What to work on » Please give the data again in full, exactly as it reads.

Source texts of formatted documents
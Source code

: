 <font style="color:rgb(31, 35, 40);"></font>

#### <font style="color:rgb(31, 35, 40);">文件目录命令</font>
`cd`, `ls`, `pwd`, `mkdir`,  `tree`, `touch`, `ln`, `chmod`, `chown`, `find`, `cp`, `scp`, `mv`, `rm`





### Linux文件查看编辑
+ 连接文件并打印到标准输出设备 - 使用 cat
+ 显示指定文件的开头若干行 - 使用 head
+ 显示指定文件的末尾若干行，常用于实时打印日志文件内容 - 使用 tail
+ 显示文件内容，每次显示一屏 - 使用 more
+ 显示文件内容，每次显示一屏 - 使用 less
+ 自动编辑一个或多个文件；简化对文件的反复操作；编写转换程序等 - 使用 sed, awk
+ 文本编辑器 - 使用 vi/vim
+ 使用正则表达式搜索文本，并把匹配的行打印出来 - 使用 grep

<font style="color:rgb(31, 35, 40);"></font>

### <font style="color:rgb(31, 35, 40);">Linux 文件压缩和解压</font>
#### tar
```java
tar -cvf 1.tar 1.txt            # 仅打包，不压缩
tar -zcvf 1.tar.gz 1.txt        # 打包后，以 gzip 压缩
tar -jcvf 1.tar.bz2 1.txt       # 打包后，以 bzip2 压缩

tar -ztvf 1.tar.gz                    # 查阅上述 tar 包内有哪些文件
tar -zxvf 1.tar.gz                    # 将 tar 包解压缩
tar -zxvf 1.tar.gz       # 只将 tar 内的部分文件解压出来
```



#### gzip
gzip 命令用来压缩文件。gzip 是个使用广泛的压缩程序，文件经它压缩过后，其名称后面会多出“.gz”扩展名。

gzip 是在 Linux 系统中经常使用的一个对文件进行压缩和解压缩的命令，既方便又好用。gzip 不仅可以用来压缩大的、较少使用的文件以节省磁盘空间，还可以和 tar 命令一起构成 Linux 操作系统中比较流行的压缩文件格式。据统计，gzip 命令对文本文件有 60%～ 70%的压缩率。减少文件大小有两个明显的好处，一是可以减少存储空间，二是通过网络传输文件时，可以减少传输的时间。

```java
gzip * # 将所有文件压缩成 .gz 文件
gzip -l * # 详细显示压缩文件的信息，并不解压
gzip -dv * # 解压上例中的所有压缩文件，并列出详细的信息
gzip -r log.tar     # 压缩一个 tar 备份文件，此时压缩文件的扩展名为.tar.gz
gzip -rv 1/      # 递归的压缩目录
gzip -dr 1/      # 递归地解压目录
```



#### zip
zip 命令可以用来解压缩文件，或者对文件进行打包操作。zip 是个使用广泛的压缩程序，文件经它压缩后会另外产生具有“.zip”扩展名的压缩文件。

Exercise result »
Source code

: <font style="color:rgb(31, 35, 40);"></font>

#### <font style="color:rgb(31, 35, 40);">文件目录命令</font>
`cd`, `ls`, `pwd`, `mkdir`,  `tree`, `touch`, `ln`, `chmod`, `chown`, `find`, `cp`, `scp`, `mv`, `rm`





### Linux文件查看编辑
+ 连接文件并打印到标准输出设备 - 使用 cat
+ 显示指定文件的开头若干行 - 使用 head
+ 显示指定文件的末尾若干行，常用于实时打印日志文件内容 - 使用 tail
+ 显示文件内容，每次显示一屏 - 使用 more
+ 显示文件内容，每次显示一屏 - 使用 less
+ 自动编辑一个或多个文件；简化对文件的反复操作；编写转换程序等 - 使用 sed, awk
+ 文本编辑器 - 使用 vi/vim
+ 使用正则表达式搜索文本，并把匹配的行打印出来 - 使用 grep

<font style="color:rgb(31, 35, 40);"></font>

### <font style="color:rgb(31, 35, 40);">Linux 文件压缩和解压</font>
#### tar
```java
tar -cvf 1.tar 1.txt            # 仅打包，不压缩
tar -zcvf 1.tar.gz 1.txt        # 打包后，以 gzip 压缩
tar -jcvf 1.tar.bz2 1.txt       # 打包后，以 bzip2 压缩

tar -ztvf 1.tar.gz                    # 查阅上述 tar 包内有哪些文件
tar -zxvf 1.tar.gz                    # 将 tar 包解压缩
tar -zxvf 1.tar.gz       # 只将 tar 内的部分文件解压出来
```



#### gzip
gzip 命令用来压缩文件。gzip 是个使用广泛的压缩程序，文件经它压缩过后，其名称后面会多出“.gz”扩展名。

gzip 是在 Linux 系统中经常使用的一个对文件进行压缩和解压缩的命令，既方便又好用。gzip 不仅可以用来压缩大的、较少使用的文件以节省磁盘空间，还可以和 tar 命令一起构成 Linux 操作系统中比较流行的压缩文件格式。据统计，gzip 命令对文本文件有 60%～ 70%的压缩率。减少文件大小有两个明显的好处，一是可以减少存储空间，二是通过网络传输文件时，可以减少传输的时间。

```java
gzip * # 将所有文件压缩成 .gz 文件
gzip -l * # 详细显示压缩文件的信息，并不解压
gzip -dv * # 解压上例中的所有压缩文件，并列出详细的信息
gzip -r log.tar     # 压缩一个 tar 备份文件，此时压缩文件的扩展名为.tar.gz
gzip -rv 1/      # 递归的压缩目录
gzip -dr 1/      # 递归地解压目录
```



#### zip
zip 命令可以用来解压缩文件，或者对文件进行打包操作。zip 是个使用广泛的压缩程序，文件经它压缩后会另外产生具有“.zip”扩展名的压缩文件。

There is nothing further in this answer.